初監督映画「永遠が通り過ぎていく」が4月1日から全国ロードショー
セクシー女優、文筆家として活躍する戸田真琴の初監督映画「永遠が通り過ぎていく」が4月1日から全国ロードショーされる。2023年1月をもって、セクシー女優引退を宣言している戸田に初映画監督を終えた今、何を思っているのか。振り返ってもらった。(取材・文=島田将斗)
映画「シン・ゴジラ」の映画評の衝撃は今も色あせることはない。連載コラムの執筆などにも挑戦している戸田はなぜ映画を撮る決断をしたのか。
「世間的には映画好きのセクシー女優という立ち位置でしたけれど、今のお仕事を始めるずっと前から、いつかは撮りたいと思っていました。仕事をやめてお金を貯めて、山にこもって撮るのかなみたいな。いつか映画にたどり着くのかなという希望はありました」。
今映画の制作は19年に「戸田真琴実験映画集プロジェクト」という名でスタートした。「アリアとマリア」「Blue Through」「M」の3本の短編で構成されている。3本に対して戸田は「完全な史実ではないが、心象風景として自分のこれまで見たことをなぞっている」と説明する。
制作のきっかけは2つある。1つはファンからの期待だ。「いちから自主映画として、応援してくれている方々に力を借りて、自分が撮るべきものを撮ろうという形で作ることになりました」と思い返す。もうひとつの大きな理由が大森靖子の楽曲「M」だ。
「『M』という曲についてずっと考えていて。この詩の主人公の人はどういう景色を見て生きていたのだろう。映像的な視点を付け足したくて、自分の視覚で改めてパッケージングしたいなと思いました」と経緯を明かした。
「世の中を生きていて見ている景色を映像として捉えていることが多い」と感じている戸田。

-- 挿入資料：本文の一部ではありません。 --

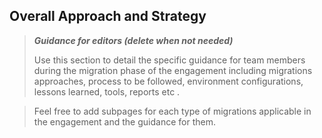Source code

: ## Overall Approach and Strategy

>**_Guidance for editors (delete when not needed)_**
>
>Use this section to detail the specific guidance for team members during the migration phase of the engagement including migrations approaches, process to be followed, environment configurations, lessons learned, tools, reports etc .

>Feel free to add subpages for each type of migrations applicable in the engagement and the guidance for them. 
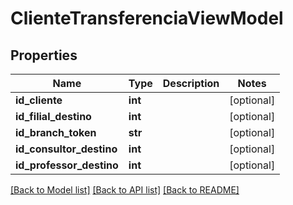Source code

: # ClienteTransferenciaViewModel

## Properties
Name | Type | Description | Notes
------------ | ------------- | ------------- | -------------
**id_cliente** | **int** |  | [optional] 
**id_filial_destino** | **int** |  | [optional] 
**id_branch_token** | **str** |  | [optional] 
**id_consultor_destino** | **int** |  | [optional] 
**id_professor_destino** | **int** |  | [optional] 

[[Back to Model list]](../README.md#documentation-for-models) [[Back to API list]](../README.md#documentation-for-api-endpoints) [[Back to README]](../README.md)

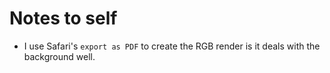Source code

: Notes to self
==

* I use Safari's `export as PDF` to create the RGB render is it deals
  with the background well.
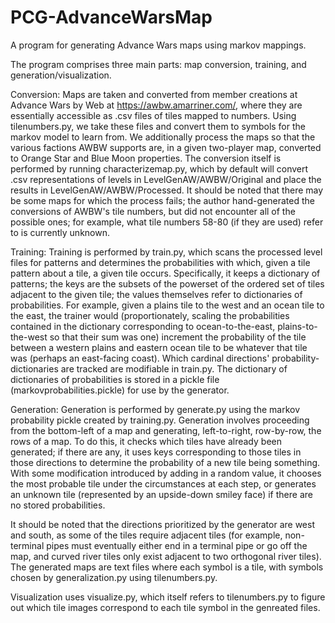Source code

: # PCG-AdvanceWarsMap
A program for generating Advance Wars maps using markov mappings.

The program comprises three main parts: map conversion, training, and generation/visualization.

Conversion:
Maps are taken and converted from member creations at Advance Wars by Web at https://awbw.amarriner.com/, where they are essentially accessible as .csv files of tiles mapped to numbers. Using tilenumbers.py, we take these files and convert them to symbols for the markov model to learn from. We additionally process the maps so that the various factions AWBW supports are, in a given two-player map, converted to Orange Star and Blue Moon properties.
The conversion itself is performed by running characterizemap.py, which by default will convert .csv representations of levels in LevelGenAW/AWBW/Original and place the results in LevelGenAW/AWBW/Processed. It should be noted that there may be some maps for which the process fails; the author hand-generated the conversions of AWBW's tile numbers, but did not encounter all of the possible ones; for example, what tile numbers 58-80 (if they are used) refer to is currently unknown.

Training:
Training is performed by train.py, which scans the processed level files for patterns and determines the probabilities with which, given a tile pattern about a tile, a given tile occurs. Specifically, it keeps a dictionary of patterns; the keys are the subsets of the powerset of the ordered set of tiles adjacent to the given tile; the values themselves refer to dictionaries of probabilities. For example, given a plains tile to the west and an ocean tile to the east, the trainer would (proportionately, scaling the probabilities contained in the dictionary corresponding to ocean-to-the-east, plains-to-the-west so that their sum was one) increment the probability of the tile between a western plains and eastern ocean tile to be whatever that tile was (perhaps an east-facing coast). Which cardinal directions' probability-dictionaries are tracked are modifiable in train.py. The dictionary of dictionaries of probabilities is stored in a pickle file (markovprobabilities.pickle) for use by the generator.

Generation:
Generation is performed by generate.py using the markov probability pickle created by training.py. Generation involves proceeding from the bottom-left of a map and generating, left-to-right, row-by-row, the rows of a map. To do this, it checks which tiles have already been generated; if there are any, it uses keys corresponding to those tiles in those directions to determine the probability of a new tile being something. With some modification introduced by adding in a random value, it chooses the most probable tile under the circumstances at each step, or generates an unknown tile (represented by an upside-down smiley face) if there are no stored probabilities.

It should be noted that the directions prioritized by the generator are west and south, as some of the tiles require adjacent tiles (for example, non-terminal pipes must eventually either end in a terminal pipe or go off the map, and curved river tiles only exist adjacent to two orthogonal river tiles). The generated maps are text files where each symbol is a tile, with symbols chosen by generalization.py using tilenumbers.py.

Visualization uses visualize.py, which itself refers to tilenumbers.py to figure out which tile images correspond to each tile symbol in the genreated files.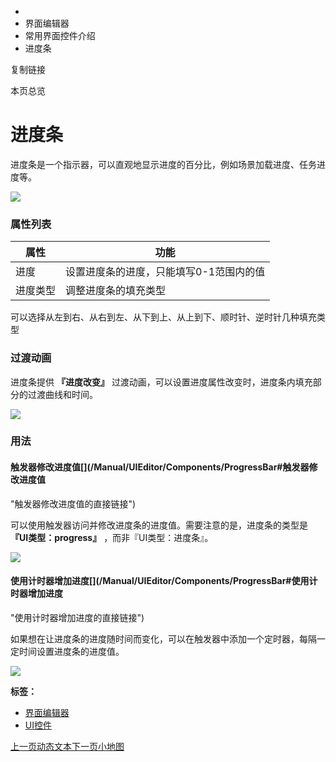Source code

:   * [](/)
  * 界面编辑器
  * 常用界面控件介绍
  * 进度条

复制链接

本页总览

# 进度条

进度条是一个指示器，可以直观地显示进度的百分比，例如场景加载进度、任务进度等。

![](https://doc.sce.xd.com/assets/images/ProgressBar-ceb2933acad514b7b943853c522439ae.gif)

### 属性列表[​](/Manual/UIEditor/Components/ProgressBar#属性列表 "属性列表的直接链接")

属性| 功能  
---|---  
进度| 设置进度条的进度，只能填写0-1范围内的值  
进度类型| 调整进度条的填充类型  
可以选择从左到右、从右到左、从下到上、从上到下、顺时针、逆时针几种填充类型  
  
### 过渡动画[​](/Manual/UIEditor/Components/ProgressBar#过渡动画 "过渡动画的直接链接")

进度条提供 **『进度改变』** 过渡动画，可以设置进度属性改变时，进度条内填充部分的过渡曲线和时间。

![](https://doc.sce.xd.com/assets/images/ProgressTween-4098a07e19eec3002ae4b796ae958ef2.png)

### 用法[​](/Manual/UIEditor/Components/ProgressBar#用法 "用法的直接链接")

#### 触发器修改进度值[​](/Manual/UIEditor/Components/ProgressBar#触发器修改进度值
"触发器修改进度值的直接链接")

可以使用触发器访问并修改进度条的进度值。需要注意的是，进度条的类型是 **『UI类型：progress』** ，而非『UI类型：进度条』。

![](https://doc.sce.xd.com/assets/images/ProgressExample1-aea3f801f19764bda057600f12cb6ff2.png)

#### 使用计时器增加进度[​](/Manual/UIEditor/Components/ProgressBar#使用计时器增加进度
"使用计时器增加进度的直接链接")

如果想在让进度条的进度随时间而变化，可以在触发器中添加一个定时器，每隔一定时间设置进度条的进度值。

![](https://doc.sce.xd.com/assets/images/ProgressExample2-13d51a1872f4f7c3242484b939be935a.png)

**标签：**

  * [界面编辑器](/tags/界面编辑器)
  * [UI控件](/tags/ui控件)

[上一页动态文本](/Manual/UIEditor/Components/DynamicText)[下一页小地图](/Manual/UIEditor/Components/Minimap)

同映画に出てくるせりふは独特な言い回しのものも多く、演者に対して世界観を伝えるのにも一苦労だった。
「対人コミュニケーションがすごく苦手で、友達とかとも心から話したことはほぼなかった。家族にも心を閉じて生きてきた」と自身の性格を打ち明ける。そういった環境で育ち得たものが現在の戸田を支えている“言葉”だった。
「撮影中は、自分の表現したいものがどういうものなのかを伝えるのが難しくて、何度も話し合う場面もありました。特に『このセリフはもっとこう』などと伝えるのに、演者さんが理解するための補助線を出すことが難しかった。負担の多い中やりきってくれた演者さんには感謝しかないです」と振り返る。
また「描くべき景色が先にあって、それを言語化するときに、美しさが損なわれるようなことを安直にあてはめないということをやってきました」とこだわりも教えてくれた。
2本目の短編「Blue Through」では、「撮り切れないもの」や「カットしなければならない部分」も多くあった。最終的な完成形が見えなくなることにも悩んだが、念願の映画は完成した。
作品の出来栄えを「自分の頭の中のビジョンがそのまま形になったというよりは、新しい別の納得いくアンサーを見せてもらった」と表現している。